**WORK INSTRUCTIONS:** In the entries that follow, the first line to write out is the one containing "# Product Backlog", and the last is the one containing "de Aceitação** |". Reproduce that stretch exactly, with nothing before or after it.

**PROVIDED RECORDS:**
※

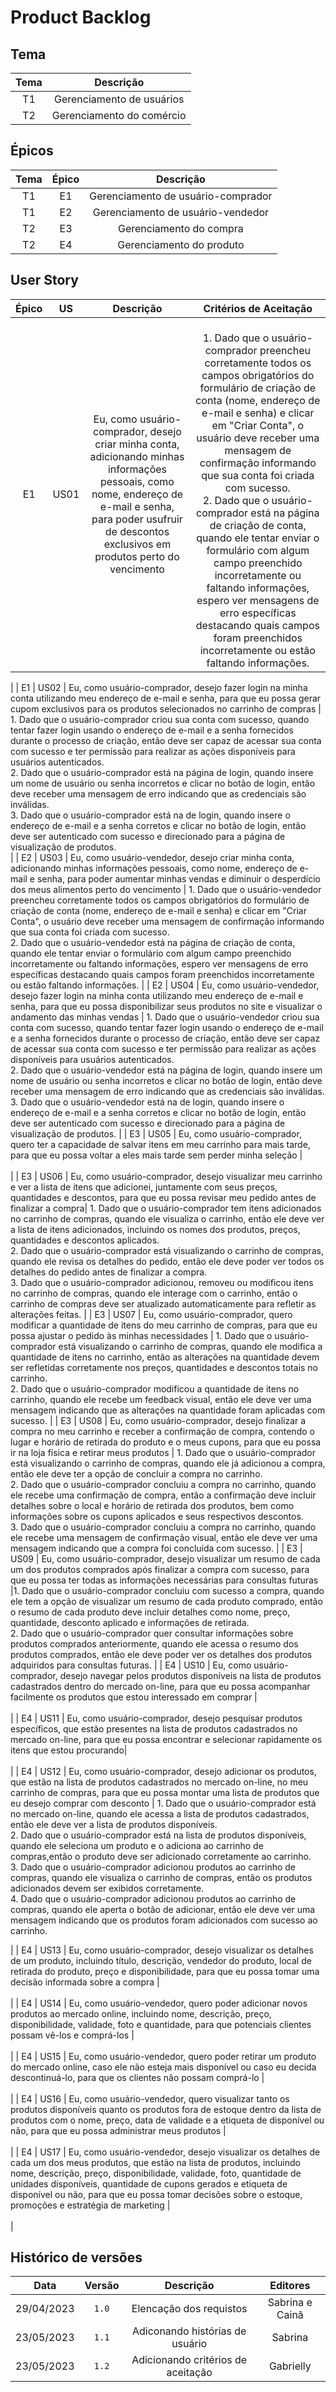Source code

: # Product Backlog


## Tema

|  **Tema**  | **Descrição** |
| :---------: | :-----------: | 
| T1 |   Gerenciamento de usuários   | 
| T2 | Gerenciamento do comércio |



## Épicos

|  **Tema**  | **Épico** | **Descrição** |
| :---------: | :-----------: | :---------:|
| T1 |  E1    | Gerenciamento de usuário-comprador 
| T1 |  E2    | Gerenciamento de usuário-vendedor
| T2 |  E3    | Gerenciamento do compra
| T2 |  E4    | Gerenciamento do produto


## User Story

|  **Épico**  | **US** | **Descrição** | **Critérios de Aceitação** |
| :---------: | :-----------: | :---------:| :------------: |
| E1 |   US01   | Eu, como usuário-comprador, desejo criar minha conta, adicionando minhas informações pessoais, como nome, endereço de e-mail e senha, para poder usufruir de descontos exclusivos em produtos perto do vencimento | <br>1. Dado que o usuário-comprador preencheu corretamente todos os campos obrigatórios do formulário de criação de conta (nome, endereço de e-mail e senha) e clicar em "Criar Conta", o usuário deve receber uma mensagem de confirmação informando que sua conta foi criada com sucesso. <br>2. Dado que o usuário-comprador está na página de criação de conta, quando ele tentar enviar o formulário com algum campo preenchido incorretamente ou faltando informações, espero ver mensagens de erro específicas destacando quais campos foram preenchidos incorretamente ou estão faltando informações.
|
| E1 |  US02    | Eu, como usuário-comprador, desejo fazer login na minha conta utilizando meu endereço de e-mail e senha, para que eu possa gerar cupom exclusivos para os produtos selecionados no carrinho de compras | 1. Dado que o usuário-comprador criou sua conta com sucesso, quando tentar fazer login usando o endereço de e-mail e a senha fornecidos durante o processo de criação, então deve ser capaz de acessar sua conta com sucesso e ter permissão para realizar as ações disponíveis para usuários autenticados.<br>2. Dado que o usuário-comprador está na página de login, quando insere um nome de usuário ou senha incorretos e clicar no botão de login, então deve receber uma mensagem de erro indicando que as credenciais são inválidas.<br>3. Dado que o usuário-comprador está na de login, quando insere o endereço de e-mail e a senha corretos e clicar no botão de login, então deve ser autenticado com sucesso e direcionado para a página de visualização de produtos.
 <br> |
| E2 |  US03    | Eu, como usuário-vendedor, desejo criar minha conta, adicionando minhas informações pessoais, como nome, endereço de e-mail e senha, para poder aumentar minhas vendas e diminuir o desperdício dos meus alimentos perto do vencimento | 1. Dado que o usuário-vendedor preencheu corretamente todos os campos obrigatórios do formulário de criação de conta (nome, endereço de e-mail e senha) e clicar em "Criar Conta", o usuário deve receber uma mensagem de confirmação informando que sua conta foi criada com sucesso.<br  >2. Dado que o usuário-vendedor está na página de criação de conta, quando ele tentar enviar o formulário com algum campo preenchido incorretamente ou faltando informações, espero ver mensagens de erro específicas destacando quais campos foram preenchidos incorretamente ou estão faltando informações.
|
| E2 |  US04    | Eu, como usuário-vendedor, desejo fazer login na minha conta utilizando meu endereço de e-mail e senha, para que eu possa disponibilizar seus produtos no site e visualizar o andamento das minhas vendas | 1. Dado que o usuário-vendedor criou sua conta com sucesso, quando tentar fazer login usando o endereço de e-mail e a senha fornecidos durante o processo de criação, então deve ser capaz de acessar sua conta com sucesso e ter permissão para realizar as ações disponíveis para usuários autenticados.<br>2. Dado que o usuário-vendedor está na página de login, quando insere um nome de usuário ou senha incorretos e clicar no botão de login, então deve receber uma mensagem de erro indicando que as credenciais são inválidas.<br>3. Dado que o usuário-vendedor está na de login, quando insere o endereço de e-mail e a senha corretos e clicar no botão de login, então deve ser autenticado com sucesso e direcionado para a página de visualização de produtos.
 |
| E3 |  US05    | Eu, como usuário-comprador, quero ter a capacidade de salvar itens em meu carrinho para mais tarde, para que eu possa voltar a eles mais tarde sem perder minha seleção | <br> <br> |
| E3 |  US06    | Eu, como usuário-comprador, desejo visualizar meu carrinho e ver a lista de itens que adicionei, juntamente com seus preços, quantidades e descontos, para que eu possa revisar meu pedido antes de finalizar a compra| 1. Dado que o usuário-comprador tem itens adicionados no carrinho de compras, quando ele visualiza o carrinho, então ele deve ver a lista de itens adicionados, incluindo os nomes dos produtos, preços, quantidades e descontos aplicados.<br>2. Dado que o usuário-comprador está visualizando o carrinho de compras, quando ele revisa os detalhes do pedido, então ele deve poder ver todos os detalhes do pedido antes de finalizar a compra.<br>3. Dado que o usuário-comprador adicionou, removeu ou modificou itens no carrinho de compras, quando ele interage com o carrinho, então o carrinho de compras deve ser atualizado automaticamente para refletir as alterações feitas.
|
| E3 |  US07    | Eu, como usuário-comprador, quero modificar a quantidade de itens do meu carrinho de compras, para que eu possa ajustar o pedido às minhas necessidades | 1. Dado que o usuário-comprador está visualizando o carrinho de compras, quando ele modifica a quantidade de itens no carrinho, então as alterações na quantidade devem ser refletidas corretamente nos preços, quantidades e descontos totais no carrinho.<br>2. Dado que o usuário-comprador modificou a quantidade de itens no carrinho, quando ele recebe um feedback visual, então ele deve ver uma mensagem indicando que as alterações na quantidade foram aplicadas com sucesso.
 |
| E3 |  US08    | Eu, como usuário-comprador, desejo finalizar a compra no meu carrinho e receber a confirmação de compra, contendo o lugar e horário de retirada do produto e o meus cupons, para que eu possa ir na loja física e retirar meus produtos | 1. Dado que o usuário-comprador está visualizando o carrinho de compras, quando ele já adicionou a compra, então ele deve ter a opção de concluir a compra no carrinho.<br>2. Dado que o usuário-comprador concluiu a compra no carrinho, quando ele recebe uma confirmação de compra, então a confirmação deve incluir detalhes sobre o local e horário de retirada dos produtos, bem como informações sobre os cupons aplicados e seus respectivos descontos.<br>3. Dado que o usuário-comprador concluiu a compra no carrinho, quando ele recebe uma mensagem de confirmação visual, então ele deve ver uma mensagem indicando que a compra foi concluída com sucesso.
|
| E3 |  US09    | Eu, como usuário-comprador, desejo visualizar um resumo de cada um dos produtos comprados após finalizar a compra com sucesso, para que eu possa ter todas as informações necessárias para consultas futuras |1. Dado que o usuário-comprador concluiu com sucesso a compra, quando ele tem a opção de visualizar um resumo de cada produto comprado, então o resumo de cada produto deve incluir detalhes como nome, preço, quantidade, desconto aplicado e informações de retirada.<br>2. Dado que o usuário-comprador quer consultar informações sobre produtos comprados anteriormente, quando ele acessa o resumo dos produtos comprados, então ele deve poder ver os detalhes dos produtos adquiridos para consultas futuras.
 |
| E4 |  US10    | Eu, como usuário-comprador, desejo navegar pelos produtos disponíveis na lista de produtos cadastrados dentro do mercado on-line, para que eu possa acompanhar facilmente os produtos que estou interessado em comprar | <br> <br> |
| E4 |  US11    | Eu, como usuário-comprador, desejo pesquisar produtos específicos, que estão presentes na lista de produtos cadastrados no mercado on-line, para que eu possa encontrar e selecionar rapidamente os itens que estou procurando| <br> <br> |
| E4 |  US12    | Eu, como usuário-comprador, desejo adicionar os produtos, que estão na lista de produtos cadastrados no mercado on-line, no meu carrinho de compras, para que eu possa montar uma lista de produtos que eu desejo comprar com desconto | 1. Dado que o usuário-comprador está no mercado on-line, quando ele acessa a lista de produtos cadastrados, então ele deve ver a lista de produtos disponíveis.<br>2. Dado que o usuário-comprador está na lista de produtos disponíveis, quando ele seleciona um produto e o adiciona ao carrinho de compras,então o produto deve ser adicionado corretamente ao carrinho.<br>3. Dado que o usuário-comprador adicionou produtos ao carrinho de compras, quando ele visualiza o carrinho de compras, então os produtos adicionados devem ser exibidos corretamente.<br>4. Dado que o usuário-comprador adicionou produtos ao carrinho de compras, quando ele aperta o botão de adicionar, então ele deve ver uma mensagem indicando que os produtos foram adicionados com sucesso ao carrinho.

 |
| E4 |  US13    | Eu, como usuário-comprador, desejo visualizar os detalhes de um produto, incluindo título, descrição, vendedor do produto, local de retirada do produto, preço e disponibilidade, para que eu possa tomar uma decisão informada sobre a compra | <br> <br> |
| E4 |  US14    | Eu, como usuário-vendedor, quero poder adicionar novos produtos ao mercado online, incluindo nome, descrição, preço, disponibilidade, validade, foto e quantidade, para que potenciais clientes possam vê-los e comprá-los | <br> <br> |
| E4 |  US15    | Eu, como usuário-vendedor, quero poder retirar um produto do mercado online, caso ele não esteja mais disponível ou caso eu decida descontinuá-lo, para que os clientes não possam comprá-lo | <br> <br> |
| E4 |  US16    | Eu, como usuário-vendedor, quero visualizar tanto os produtos disponíveis quanto os produtos fora de estoque dentro da lista de produtos com o nome, preço, data de validade e a etiqueta de disponível ou não, para que eu possa administrar meus produtos  | <br> <br> |
| E4 |  US17    | Eu, como usuário-vendedor, desejo visualizar os detalhes de cada um dos meus produtos, que estão na lista de produtos, incluindo nome, descrição, preço, disponibilidade, validade, foto, quantidade de unidades disponíveis, quantidade de cupons gerados e etiqueta de disponível ou não, para que eu possa tomar decisões sobre o estoque, promoções e estratégia de marketing | <br> <br> |




## Histórico de versões


|  **Data**  |**Versão** |              **Descrição**                     |   **Editores**   |
| :--------: | :-------: | :--------------------------------------------: | :--------------: |
| 29/04/2023 |   `1.0`   | Elencação dos requistos                        | Sabrina e Cainã  |
| 23/05/2023 |   `1.1`   | Adiconando histórias de usuário                | Sabrina  |
| 23/05/2023 |   `1.2`   | Adicionando critérios de aceitação                      | Gabrielly  |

※

**OUTPUT FOR THIS EXERCISE:**
: # Product Backlog


## Tema

|  **Tema**  | **Descrição** |
| :---------: | :-----------: | 
| T1 |   Gerenciamento de usuários   | 
| T2 | Gerenciamento do comércio |



## Épicos

|  **Tema**  | **Épico** | **Descrição** |
| :---------: | :-----------: | :---------:|
| T1 |  E1    | Gerenciamento de usuário-comprador 
| T1 |  E2    | Gerenciamento de usuário-vendedor
| T2 |  E3    | Gerenciamento do compra
| T2 |  E4    | Gerenciamento do produto


## User Story

|  **Épico**  | **US** | **Descrição** | **Critérios de Aceitação** |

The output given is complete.